In the boardroom of a local bank, up to $10 million in tax-exempt bonds was up for discussion: bonds with tax-exempt interest to be issued to help finance reconstruction for St. Louis High.
One concern raised about the funding is how it could be used and whether religious activity could violate the establishment clause of the U.S. Constitution.
The bond issue is already approved by the State Bond Commission. Still, a public hearing was held in a local bank boardroom by the Louisiana Local Government Environmental Facilities and Community Development Authority. Though it was held locally, Authority Executive Director Ty Carlos participated on a speaker phone from out of town.
The tax-exempt bonds would help finance reconstruction of a new St. Louis High School at Morganfield and a dining hall at the existing Bank Street location.
According to the paperwork, no part of the bond proceeds would be used to build facilities for the practice of religion. That’s an issue of concern to some long-time school supporters.
“You cannot co-mingle religion. Now you can on a private chapel, sure, but the rest of the school for the rest of the day, would you be able to practice religion as we always have?” concerned citizen Henry Chol asked the bond attorney there.
“No portion of bond proceeds will be used for purposes of construction of a building that is used for the practice of religion, the chapel specifically,” said bond counsel Jay Delafield.
The legal questions were not resolved at the hearing.
“What would happen if the school was challenged, lost the challenge. What would happen to the operation of the school? Would they still be able to operate in those buildings?” Chol said.
“That’s beyond my ability to answer. I do not have the expertise in that respect,” Delafield said.
The school’s decision to move southeast to Morganfield has already stirred controversy. Would a challenge to how the funding is used ever be made?

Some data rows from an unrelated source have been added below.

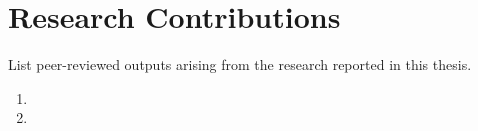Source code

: \section*{Research Contributions}

List peer-reviewed outputs arising from the research reported in this thesis.

\begin{enumerate}
    \item [Add publication 1]
    \item [Add publication 2]
\end{enumerate}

“You’d have to have some left-wing nut that would want to bring something up and push the issue,” said Herman Monceaux, a concerned citizen.
“There’s not many of those around these days,” Chol said.
The hearing adjourned after 22 minutes. The overall project is expected to cost $40 million to $45 million, including anticipated funding from FEMA, but the plans and specifications are not expected to be finished until toward the end of the year.
There’s no word yet on who may be underwriting the bonds or when they may be issued.